===== SOURCE INFORMATION =====
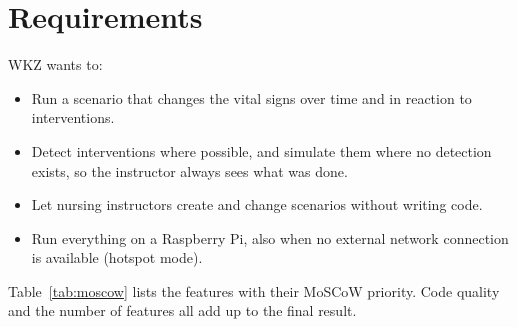 \documentclass[11pt,a4paper]{article}
\begin{document}
\section{Requirements}
WKZ wants to:
\begin{itemize}
  \item Run a scenario that changes the vital signs over time and in reaction
        to interventions.
  \item Detect interventions where possible, and simulate them where no
        detection exists, so the instructor always sees what was done.
  \item Let nursing instructors create and change scenarios without writing code.
  \item Run everything on a Raspberry Pi, also when no external network
        connection is available (hotspot mode).
\end{itemize}

Table~\ref{tab:moscow} lists the features with their MoSCoW priority.
Code quality and the number of features all add up to the final result.
\end{document}
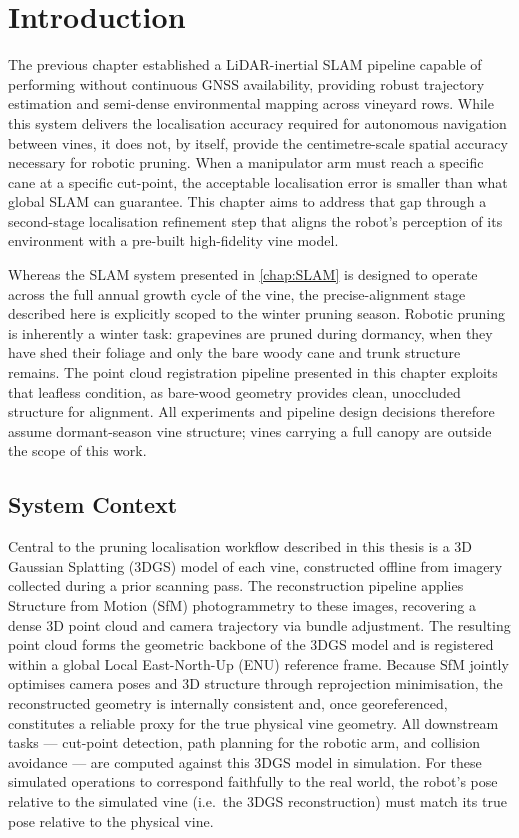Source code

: \section{Introduction}
\label{sec:precise-alignment-intro}

The previous chapter established a LiDAR-inertial SLAM pipeline capable of performing without continuous GNSS availability, providing robust trajectory estimation and semi-dense environmental mapping across vineyard rows. While this system delivers the localisation accuracy required for autonomous navigation between vines, it does not, by itself, provide the centimetre-scale spatial accuracy necessary for robotic pruning. When a manipulator arm must reach a specific cane at a specific cut-point, the acceptable localisation error is smaller than what global SLAM can guarantee. This chapter aims to address that gap through a second-stage localisation refinement step that aligns the robot's perception of its environment with a pre-built high-fidelity vine model.

Whereas the SLAM system presented in \cref{chap:SLAM} is designed to operate across the full annual growth cycle of the vine, the precise-alignment stage described here is explicitly scoped to the winter pruning season. Robotic pruning is inherently a winter task: grapevines are pruned during dormancy, when they have shed their foliage and only the bare woody cane and trunk structure remains. The point cloud registration pipeline presented in this chapter exploits that leafless condition, as bare-wood geometry provides clean, unoccluded structure for alignment. All experiments and pipeline design decisions therefore assume dormant-season vine structure; vines carrying a full canopy are outside the scope of this work.

\subsection{System Context}
\label{subsec:system-context}

Central to the pruning localisation workflow described in this thesis is a 3D Gaussian Splatting (3DGS) model of each vine, constructed offline from imagery collected during a prior scanning pass. The reconstruction pipeline applies Structure from Motion (SfM) photogrammetry to these images, recovering a dense 3D point cloud and camera trajectory via bundle adjustment. The resulting point cloud forms the geometric backbone of the 3DGS model and is registered within a global Local East-North-Up (ENU) reference frame. Because SfM jointly optimises camera poses and 3D structure through reprojection minimisation, the reconstructed geometry is internally consistent and, once georeferenced, constitutes a reliable proxy for the true physical vine geometry. All downstream tasks — cut-point detection, path planning for the robotic arm, and collision avoidance — are computed against this 3DGS model in simulation. For these simulated operations to correspond faithfully to the real world, the robot's pose relative to the simulated vine (i.e.\ the 3DGS reconstruction) must match its true pose relative to the physical vine.

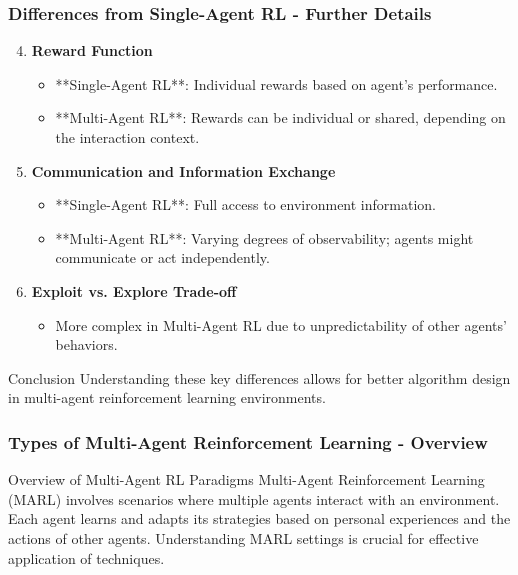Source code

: \documentclass[aspectratio=169]{beamer}
\begin{document}
\begin{frame}[fragile]
    \frametitle{Differences from Single-Agent RL - Further Details}
    \begin{enumerate}
        \setcounter{enumi}{3}
        \item \textbf{Reward Function}
            \begin{itemize}
                \item **Single-Agent RL**: Individual rewards based on agent's performance.
                \item **Multi-Agent RL**: Rewards can be individual or shared, depending on the interaction context.
            \end{itemize}

        \item \textbf{Communication and Information Exchange}
            \begin{itemize}
                \item **Single-Agent RL**: Full access to environment information.
                \item **Multi-Agent RL**: Varying degrees of observability; agents might communicate or act independently.
            \end{itemize}

        \item \textbf{Exploit vs. Explore Trade-off}
            \begin{itemize}
                \item More complex in Multi-Agent RL due to unpredictability of other agents' behaviors.
            \end{itemize}
    \end{enumerate}

    \begin{block}{Conclusion}
        Understanding these key differences allows for better algorithm design in multi-agent reinforcement learning environments.
    \end{block}
\end{frame}

\begin{frame}[fragile]
    \frametitle{Types of Multi-Agent Reinforcement Learning - Overview}
    \begin{block}{Overview of Multi-Agent RL Paradigms}
        Multi-Agent Reinforcement Learning (MARL) involves scenarios where multiple agents interact with an environment. Each agent learns and adapts its strategies based on personal experiences and the actions of other agents. 
        Understanding MARL settings is crucial for effective application of techniques.
    \end{block}
\end{frame}
\end{document}
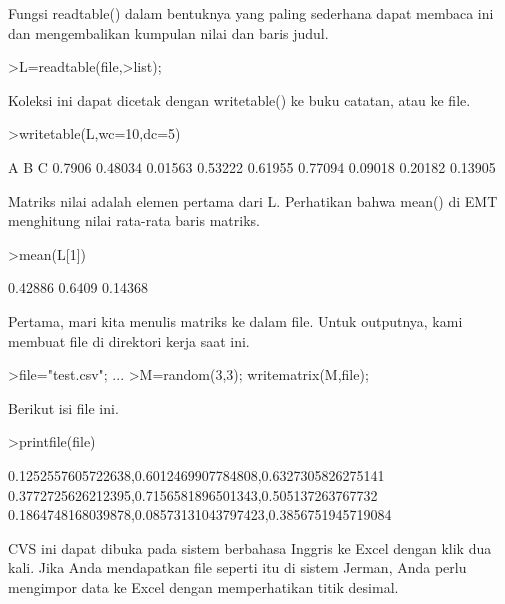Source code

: \documentclass[a4paper,10pt]{article}
\begin{document}
\begin{eulernotebook}
\begin{eulercomment}
\begin{eulercomment}
\begin{eulercomment}
\begin{eulercomment}
\begin{eulercomment}
\begin{eulercomment}
\begin{eulercomment}
\begin{eulercomment}
\begin{euleroutput}
\end{euleroutput}
\begin{eulercomment}
Fungsi readtable() dalam bentuknya yang paling sederhana dapat membaca
ini dan mengembalikan kumpulan nilai dan baris judul.
\end{eulercomment}
\begin{eulerprompt}
>L=readtable(file,>list);
\end{eulerprompt}
\begin{eulercomment}
Koleksi ini dapat dicetak dengan writetable() ke buku catatan, atau ke
file.
\end{eulercomment}
\begin{eulerprompt}
>writetable(L,wc=10,dc=5)
\end{eulerprompt}
\begin{euleroutput}
           A         B         C
      0.7906   0.48034   0.01563
     0.53222   0.61955   0.77094
     0.09018   0.20182   0.13905
\end{euleroutput}
\begin{eulercomment}
Matriks nilai adalah elemen pertama dari L. Perhatikan bahwa mean() di
EMT menghitung nilai rata-rata baris matriks.
\end{eulercomment}
\begin{eulerprompt}
>mean(L[1])
\end{eulerprompt}
\begin{euleroutput}
    0.42886 
     0.6409 
    0.14368 
\end{euleroutput}
\begin{eulercomment}
Pertama, mari kita menulis matriks ke dalam file. Untuk outputnya,
kami membuat file di direktori kerja saat ini.
\end{eulercomment}
\begin{eulerprompt}
>file="test.csv";  ...
>M=random(3,3); writematrix(M,file);
\end{eulerprompt}
\begin{eulercomment}
Berikut isi file ini.
\end{eulercomment}
\begin{eulerprompt}
>printfile(file)
\end{eulerprompt}
\begin{euleroutput}
  0.1252557605722638,0.6012469907784808,0.6327305826275141
  0.3772725626212395,0.7156581896501343,0.505137263767732
  0.1864748168039878,0.08573131043797423,0.3856751945719084
  
\end{euleroutput}
\begin{eulercomment}
CVS ini dapat dibuka pada sistem berbahasa Inggris ke Excel dengan
klik dua kali. Jika Anda mendapatkan file seperti itu di sistem
Jerman, Anda perlu mengimpor data ke Excel dengan memperhatikan titik
desimal.


\end{eulercomment}
\end{eulercomment}
\end{eulercomment}
\end{eulercomment}
\end{eulercomment}
\end{eulercomment}
\end{eulercomment}
\end{eulercomment}
\end{eulercomment}
\end{eulernotebook}
\end{document}
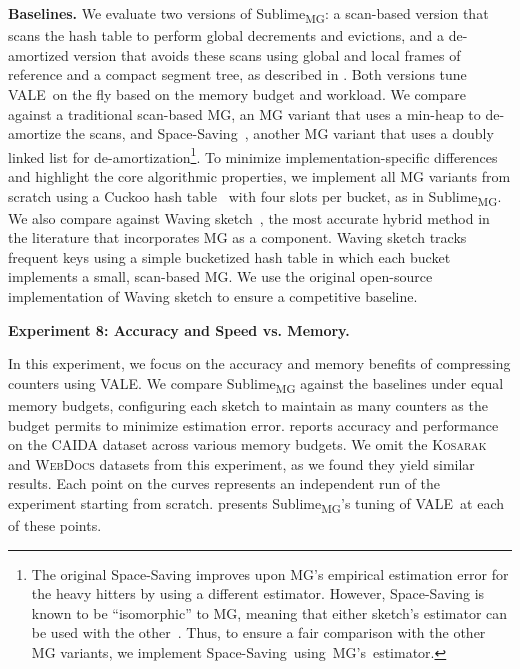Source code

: \documentclass[sigconf]{acmart}
\newcommand{\sketch}{Sublime}
\newcommand{\sketchmg}{\sketch\textsubscript{MG}\xspace}
\newcommand{\counterencodingabbrv}{VALE}
\begin{document}
\textbf{Baselines.}
We evaluate two versions of \sketchmg: a scan-based version that scans the hash table to perform global decrements and evictions, and a de-amortized version that avoids these scans using global and local frames of reference and a compact segment tree, as described in .
Both versions tune \counterencodingabbrv\ on the fly based on the memory budget and workload.
We compare against a traditional scan-based MG, an MG variant that uses a min-heap to de-amortize the scans, and Space-Saving~\cite{SpaceSaving}, another MG variant that uses a doubly linked list for de-amortization\footnote{
    The original Space-Saving improves upon MG's empirical estimation error for the heavy hitters by using a different estimator.
    However, Space-Saving is known to be ``isomorphic'' to MG, meaning that either sketch's estimator can be used with the other~\cite{MergeableSummaries}.
    Thus, to ensure a fair comparison with the other MG variants, we implement \mbox{Space-Saving using MG's estimator}.
}.
To minimize implementation-specific differences and highlight the core algorithmic properties, we implement all MG variants from scratch using a Cuckoo hash table~\cite{CuckooHashing,CuckooHashingConference} with four slots per bucket, as in \sketchmg.
We also compare against Waving sketch~\cite{WavingSketch}, the most accurate hybrid method in the literature that incorporates MG as a component.
Waving sketch tracks frequent keys using a simple bucketized hash table in which each bucket implements a small, scan-based MG.
We use the original open-source implementation of Waving sketch to ensure a competitive baseline.

\hypertarget{experiment:accuracy_mg}{\textbf{Experiment 8: Accuracy and Speed vs. Memory.}}
In this experiment, we focus on the accuracy and memory benefits of compressing counters using \counterencodingabbrv.
We compare \sketchmg against the baselines under equal memory budgets, configuring each sketch to maintain as many counters as the budget permits to minimize estimation error.
 reports accuracy and performance on the \textsc{CAIDA} dataset across various memory budgets.
We omit the \textsc{Kosarak} and \textsc{WebDocs} datasets from this experiment, as we found they yield similar results.
Each point on the curves represents an independent run of the experiment starting from scratch.
 presents \sketchmg's tuning of \counterencodingabbrv\ at each of these points.
\end{document}
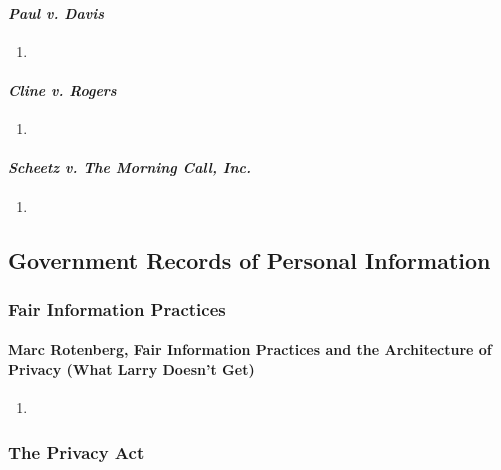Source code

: \paragraph{\emph{Paul v. Davis}} %

\begin{enumerate}
    \item 
\end{enumerate}

\paragraph{\emph{Cline v. Rogers}} %

\begin{enumerate}
    \item 
\end{enumerate}

\paragraph{\emph{Scheetz v. The Morning Call, Inc.}} %

\begin{enumerate}
    \item 
\end{enumerate}

\subsection{Government Records of Personal Information}

\subsubsection{Fair Information Practices}


\paragraph{Marc Rotenberg, Fair Information Practices and the Architecture of 
Privacy (What Larry Doesn't Get)} %

\begin{enumerate}
    \item 
\end{enumerate}

\subsubsection{The Privacy Act}

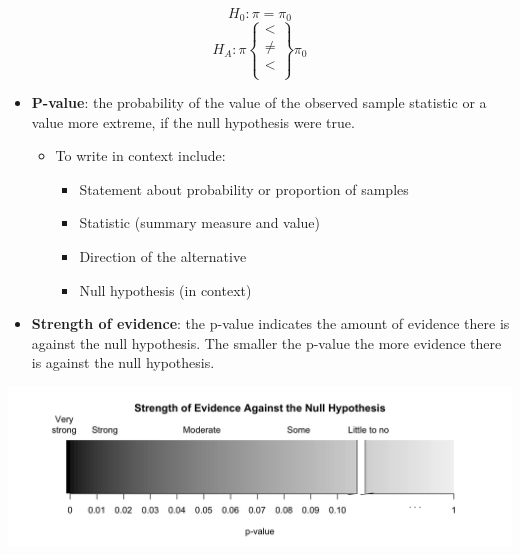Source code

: \documentclass[
]{report}
\begin{document}
\[H_0: \pi = \pi_0\]
\[H_A: \pi \left\{
\begin{array}{ll}
< \\
\ne \\
< \\
\end{array}
\right\}
\pi_0 \]

\begin{itemize}
\item
  \textbf{P-value}: the probability of the value of the observed sample statistic or a value more extreme, if the null hypothesis were true.

  \begin{itemize}
  \item
    To write in context include:

    \begin{itemize}
    \item
      Statement about probability or proportion of samples
    \item
      Statistic (summary measure and value)
    \item
      Direction of the alternative
    \item
      Null hypothesis (in context)
    \end{itemize}
  \end{itemize}
\item
  \textbf{Strength of evidence}: the p-value indicates the amount of evidence there is against the null hypothesis. The smaller the p-value the more evidence there is against the null hypothesis.
\end{itemize}

\begin{center}\includegraphics[width=0.9\linewidth]{images/soe_gradient_gray} \end{center}

\newpage
\end{document}
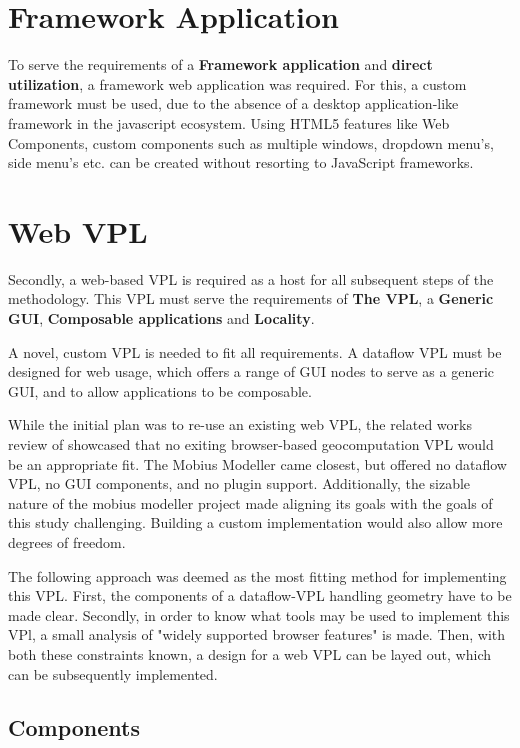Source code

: \section{Framework Application}

To serve the requirements of a \textbf{Framework application} and \textbf{direct utilization}, a framework web application was required. 
For this, a custom framework must be used, due to the absence of a desktop application-like framework in the javascript ecosystem.
Using HTML5 features like Web Components, custom components such as multiple windows, dropdown menu's, side menu's etc. can be created without resorting to JavaScript frameworks.


\section{Web VPL} 
\label{sec:method:base-vpl}

Secondly, a web-based VPL is required as a host for all subsequent steps of the methodology. 
This VPL must serve the requirements of \textbf{The VPL}, a \textbf{Generic GUI}, \textbf{Composable applications} and \textbf{Locality}.

A novel, custom VPL is needed to fit all requirements. 
A dataflow VPL must be designed for web usage, which offers a range of \ac{GUI} nodes to serve as a generic GUI, and to allow applications to be composable. 

While the initial plan was to re-use an existing web VPL, the related works review of  showcased that no exiting browser-based geocomputation VPL would be an appropriate fit.
The Mobius Modeller \citep{janssen_mobius_2021} came closest, but offered no dataflow VPL, no GUI components, and no plugin support. 
Additionally, the sizable nature of the mobius modeller project made aligning its goals with the goals of this study challenging. 
Building a custom implementation would also allow more degrees of freedom.

The following approach was deemed as the most fitting method for implementing this VPL. 
First, the components of a dataflow-VPL handling geometry have to be made clear.
Secondly, in order to know what tools may be used to implement this VPl, a small analysis of "widely supported browser features" is made. 
Then, with both these constraints known, a design for a web VPL can be layed out, which can be subsequently implemented. 

\subsection{Components}

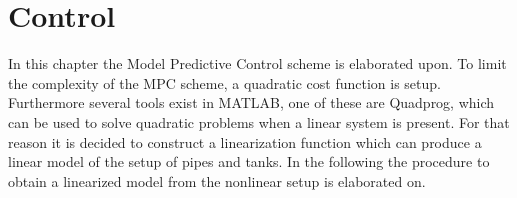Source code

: \chapter{Control}\label{ch:control}

In this chapter the Model Predictive Control scheme is elaborated upon. To limit the complexity of the MPC scheme, a quadratic cost function is setup. 
Furthermore several tools exist in MATLAB, one of these are Quadprog, which can be used to solve quadratic problems when a linear system is present.  
For that reason it is decided to construct a linearization function which can produce a linear model of the setup of pipes and tanks. 
In the following the procedure to obtain a linearized model from the nonlinear setup is elaborated on.



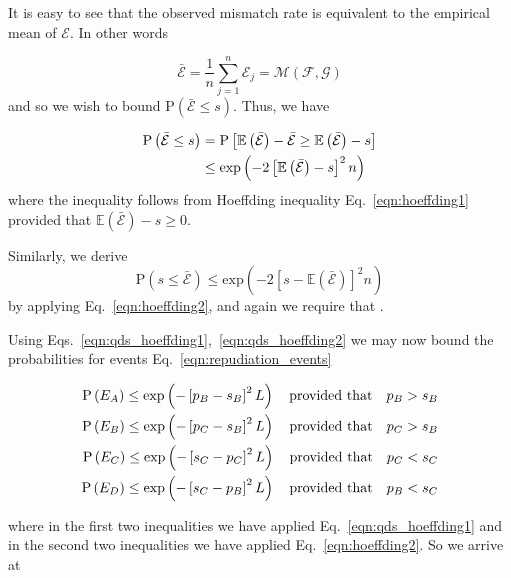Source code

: It is easy to see that the observed mismatch rate is equivalent to the empirical mean of $\mathcal{E}$. In other words

\begin{equation}
\bar{\mathcal{E}} = \frac{1}{n} \sum_{j=1}^n \mathcal{E}_j = \mathcal{M}\left(\mathcal{F}, \mathcal{G}\right)
\end{equation}
and so we wish to bound $\text{P}\left(\bar{\mathcal{E}} \le s\right)$. Thus, we have

\begin{align}\label{eqn:qds_hoeffding1}
\text{P}\left(\bar{\mathcal{E}} \le s \right) &= \text{P}\left[\mathbb{E}\left(\bar{\mathcal{E}}\right) - \bar{\mathcal{E}} \ge \mathbb{E}\left(\bar{\mathcal{E}}\right) - s\right] \notag \\
&\le \text{exp}\left(- 2 \left[\mathbb{E}\left(\bar{\mathcal{E}}\right) - s\right]^2 n \right)
\end{align}
where the inequality follows from Hoeffding inequality Eq.~\ref{eqn:hoeffding1} provided that $\mathbb{E}\left(\bar{\mathcal{E}}\right) - s \ge 0$.

Similarly, we derive
\begin{equation}\label{eqn:qds_hoeffding2}
\text{P}\left(s \le \bar{\mathcal{E}}\right) \le \text{exp}\left( - 2 \left[s - \mathbb{E}\left(\bar{\mathcal{E}}\right)\right]^2 n\right)
\end{equation}
by applying Eq.~\ref{eqn:hoeffding2}, and again we require that .

Using Eqs.~\ref{eqn:qds_hoeffding1},~\ref{eqn:qds_hoeffding2} we may now bound the probabilities for events Eq.~\ref{eqn:repudiation_events}

\begin{align}\label{eqn:qds_repudiation_events_probs}
\text{P}\left(E_A\right) \le \text{exp}\left( -\left[p_B - s_B\right]^2 L \right) \qq{provided that} p_B > s_B \notag \\
\text{P}\left(E_B\right) \le \text{exp}\left( -\left[p_C - s_B\right]^2 L \right) \qq{provided that} p_C > s_B \notag \\
\text{P}\left(E_C\right) \le \text{exp}\left( -\left[s_C - p_C\right]^2 L \right) \qq{provided that} p_C < s_C \notag \\
\text{P}\left(E_D\right) \le \text{exp}\left( -\left[s_C - p_B\right]^2 L \right) \qq{provided that} p_B < s_C
\end{align}

\noindent where in the first two inequalities we have applied Eq.~\ref{eqn:qds_hoeffding1} and in the second two inequalities we have applied Eq.~\ref{eqn:hoeffding2}. So we arrive at

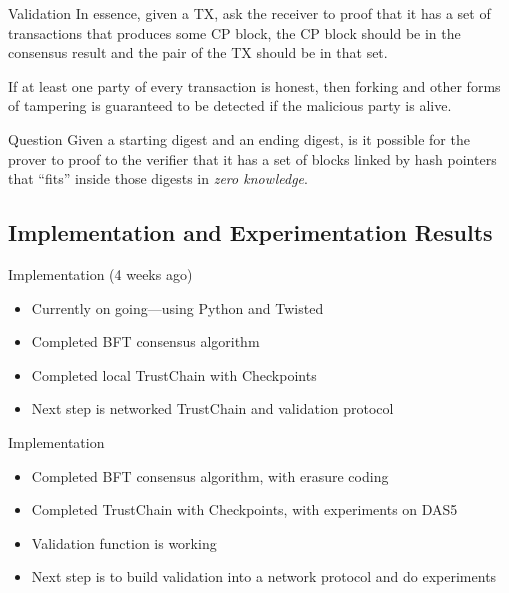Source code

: \documentclass{beamer}
\begin{document}
\begin{frame}{Validation}
  In essence, given a TX, ask the receiver to proof that it has a set of
  transactions that produces some CP block, the CP block should be in the
  consensus result and the pair of the TX should be in that set.

  \begin{theorem}
    If at least one party of every transaction is honest, then forking and other
    forms of tampering is guaranteed to be detected if the malicious party is
    alive.
  \end{theorem}

  \begin{block}{Question}
    Given a starting digest and an ending digest, is it possible for the prover
    to proof to the verifier that it has a set of blocks linked by hash pointers
    that ``fits'' inside those digests in \emph{zero knowledge}.
  \end{block}
\end{frame}

\subsection{Implementation and Experimentation Results}
\begin{frame}{Implementation (4 weeks ago)}
  \begin{itemize}
    \item Currently on going---using Python and Twisted
    \item Completed BFT consensus algorithm
    \item Completed local TrustChain with Checkpoints
    \item Next step is networked TrustChain and validation protocol
  \end{itemize}
\end{frame}

\begin{frame}{Implementation}
  \begin{itemize}
    \item Completed BFT consensus algorithm, with erasure coding
    \item Completed TrustChain with Checkpoints, with experiments on DAS5
    \item Validation function is working
    \item Next step is to build validation into a network protocol and do experiments
  \end{itemize}
\end{frame}
\end{document}
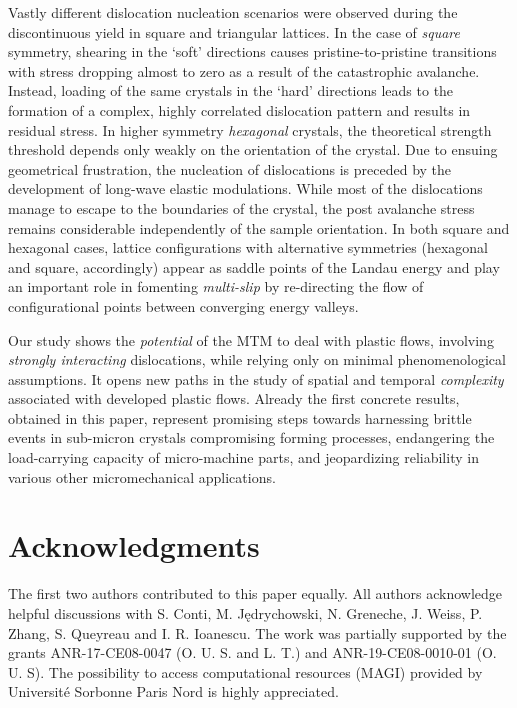 \documentclass[CRPHYS,Unicode,manuscript]{cedram}
\begin{document}
Vastly different dislocation  nucleation scenarios  were observed during  the discontinuous yield    in square and triangular lattices. In the case of \emph{square} symmetry,  shearing  in the `soft' directions  causes  pristine-to-pristine transitions with stress dropping almost to zero as a result of the  catastrophic avalanche. Instead, loading of the same crystals in the  `hard' directions leads to the formation of a complex, highly correlated  dislocation pattern and results in residual stress. In   higher symmetry   \emph{hexagonal} crystals,  the theoretical strength  threshold  depends only weakly on the orientation of the crystal. Due to ensuing  geometrical frustration,  the nucleation of dislocations is preceded  by  the development of long-wave elastic modulations. While most of the dislocations manage to escape  to the boundaries of the crystal, the post avalanche  stress remains  considerable independently of the sample orientation. In both square and hexagonal cases, lattice configurations  with alternative  symmetries (hexagonal and square, accordingly)  appear  as saddle points of the Landau energy and   play an important role in fomenting  \emph{multi-slip} by re-directing the flow of configurational points between converging  energy valleys.

Our study shows the \emph{potential} of the MTM to deal with plastic flows, involving \emph{strongly interacting }dislocations, while relying only on minimal phenomenological assumptions. It opens new paths in the study of spatial and temporal \emph{complexity} associated with developed plastic flows. Already the first concrete results,  obtained in this paper, represent promising steps towards harnessing brittle events in sub-micron crystals compromising forming processes, endangering the load-carrying capacity of micro-machine parts, and jeopardizing reliability in various other micromechanical applications.
 
 

\section{ Acknowledgments}
The first two authors contributed to this paper equally.  All authors acknowledge  helpful discussions with S. Conti, M. Jędrychowski, N. Greneche, J. Weiss, P. Zhang, S. Queyreau   and I. R. Ioanescu. The work was partially supported by the grants ANR-17-CE08-0047 (O. U. S. and L. T.) and ANR-19-CE08-0010-01 (O. U. S). The possibility to access  computational resources (MAGI)   provided by  Université Sorbonne Paris Nord is highly appreciated.

  
\end{document}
=====
BRIEF →
The answer must be the number of lines in the records where the string "newcommand" is found, stated alone.

REPLY →
3